Records from a data collection –
* * * * * * *

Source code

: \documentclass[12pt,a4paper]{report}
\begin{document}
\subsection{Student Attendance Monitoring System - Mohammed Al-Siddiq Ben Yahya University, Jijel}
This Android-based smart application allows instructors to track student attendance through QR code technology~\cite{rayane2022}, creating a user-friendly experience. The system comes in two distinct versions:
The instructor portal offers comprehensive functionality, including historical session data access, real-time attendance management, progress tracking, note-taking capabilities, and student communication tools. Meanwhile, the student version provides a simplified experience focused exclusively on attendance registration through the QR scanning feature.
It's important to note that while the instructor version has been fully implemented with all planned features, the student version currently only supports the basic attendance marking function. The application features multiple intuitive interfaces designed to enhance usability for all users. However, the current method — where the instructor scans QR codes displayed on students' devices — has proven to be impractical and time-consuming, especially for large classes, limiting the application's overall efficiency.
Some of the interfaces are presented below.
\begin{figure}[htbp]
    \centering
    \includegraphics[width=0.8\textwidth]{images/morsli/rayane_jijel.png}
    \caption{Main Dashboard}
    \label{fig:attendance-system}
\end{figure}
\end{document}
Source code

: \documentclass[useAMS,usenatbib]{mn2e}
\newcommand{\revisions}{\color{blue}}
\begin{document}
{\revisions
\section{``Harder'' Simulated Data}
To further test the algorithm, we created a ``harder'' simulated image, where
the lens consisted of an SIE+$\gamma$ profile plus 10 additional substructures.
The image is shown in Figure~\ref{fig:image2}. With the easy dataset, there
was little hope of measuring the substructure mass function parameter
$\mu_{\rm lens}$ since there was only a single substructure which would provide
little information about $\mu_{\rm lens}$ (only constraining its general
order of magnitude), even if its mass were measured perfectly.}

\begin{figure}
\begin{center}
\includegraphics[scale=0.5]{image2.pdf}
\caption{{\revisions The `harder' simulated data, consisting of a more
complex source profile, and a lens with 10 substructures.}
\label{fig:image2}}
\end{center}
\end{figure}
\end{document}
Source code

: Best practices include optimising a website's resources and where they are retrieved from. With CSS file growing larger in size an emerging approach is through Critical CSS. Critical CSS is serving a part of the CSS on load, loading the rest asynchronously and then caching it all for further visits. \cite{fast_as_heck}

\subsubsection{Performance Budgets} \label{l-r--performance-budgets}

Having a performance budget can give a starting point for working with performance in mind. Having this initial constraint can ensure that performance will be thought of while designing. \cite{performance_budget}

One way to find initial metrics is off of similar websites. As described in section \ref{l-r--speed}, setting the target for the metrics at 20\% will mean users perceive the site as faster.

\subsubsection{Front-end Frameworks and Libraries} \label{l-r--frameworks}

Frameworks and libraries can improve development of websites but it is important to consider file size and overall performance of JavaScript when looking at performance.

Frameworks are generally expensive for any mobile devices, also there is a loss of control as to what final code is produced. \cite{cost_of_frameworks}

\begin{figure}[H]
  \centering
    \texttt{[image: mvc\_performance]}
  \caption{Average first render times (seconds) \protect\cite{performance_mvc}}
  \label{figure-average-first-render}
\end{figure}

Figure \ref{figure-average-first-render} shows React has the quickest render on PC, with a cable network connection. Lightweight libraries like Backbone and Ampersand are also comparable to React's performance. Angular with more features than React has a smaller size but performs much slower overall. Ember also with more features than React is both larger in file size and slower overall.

* * * * * * *

Assigned task –
The records above are to be returned exactly as they appear.

Solution for this exercise –
Source code

: \documentclass[12pt,a4paper]{report}
\begin{document}
\subsection{Student Attendance Monitoring System - Mohammed Al-Siddiq Ben Yahya University, Jijel}
This Android-based smart application allows instructors to track student attendance through QR code technology~\cite{rayane2022}, creating a user-friendly experience. The system comes in two distinct versions:
The instructor portal offers comprehensive functionality, including historical session data access, real-time attendance management, progress tracking, note-taking capabilities, and student communication tools. Meanwhile, the student version provides a simplified experience focused exclusively on attendance registration through the QR scanning feature.
It's important to note that while the instructor version has been fully implemented with all planned features, the student version currently only supports the basic attendance marking function. The application features multiple intuitive interfaces designed to enhance usability for all users. However, the current method — where the instructor scans QR codes displayed on students' devices — has proven to be impractical and time-consuming, especially for large classes, limiting the application's overall efficiency.
Some of the interfaces are presented below.
\begin{figure}[htbp]
    \centering
    \includegraphics[width=0.8\textwidth]{images/morsli/rayane_jijel.png}
    \caption{Main Dashboard}
    \label{fig:attendance-system}
\end{figure}
\end{document}
Source code

: \documentclass[useAMS,usenatbib]{mn2e}
\newcommand{\revisions}{\color{blue}}
\begin{document}
{\revisions
\section{``Harder'' Simulated Data}
To further test the algorithm, we created a ``harder'' simulated image, where
the lens consisted of an SIE+$\gamma$ profile plus 10 additional substructures.
The image is shown in Figure~\ref{fig:image2}. With the easy dataset, there
was little hope of measuring the substructure mass function parameter
$\mu_{\rm lens}$ since there was only a single substructure which would provide
little information about $\mu_{\rm lens}$ (only constraining its general
order of magnitude), even if its mass were measured perfectly.}

\begin{figure}
\begin{center}
\includegraphics[scale=0.5]{image2.pdf}
\caption{{\revisions The `harder' simulated data, consisting of a more
complex source profile, and a lens with 10 substructures.}
\label{fig:image2}}
\end{center}
\end{figure}
\end{document}
Source code

: Best practices include optimising a website's resources and where they are retrieved from. With CSS file growing larger in size an emerging approach is through Critical CSS. Critical CSS is serving a part of the CSS on load, loading the rest asynchronously and then caching it all for further visits. \cite{fast_as_heck}

\subsubsection{Performance Budgets} \label{l-r--performance-budgets}

Having a performance budget can give a starting point for working with performance in mind. Having this initial constraint can ensure that performance will be thought of while designing. \cite{performance_budget}

One way to find initial metrics is off of similar websites. As described in section \ref{l-r--speed}, setting the target for the metrics at 20\% will mean users perceive the site as faster.

\subsubsection{Front-end Frameworks and Libraries} \label{l-r--frameworks}

Frameworks and libraries can improve development of websites but it is important to consider file size and overall performance of JavaScript when looking at performance.

Frameworks are generally expensive for any mobile devices, also there is a loss of control as to what final code is produced. \cite{cost_of_frameworks}

\begin{figure}[H]
  \centering
    \texttt{[image: mvc\_performance]}
  \caption{Average first render times (seconds) \protect\cite{performance_mvc}}
  \label{figure-average-first-render}
\end{figure}

Figure \ref{figure-average-first-render} shows React has the quickest render on PC, with a cable network connection. Lightweight libraries like Backbone and Ampersand are also comparable to React's performance. Angular with more features than React has a smaller size but performs much slower overall. Ember also with more features than React is both larger in file size and slower overall.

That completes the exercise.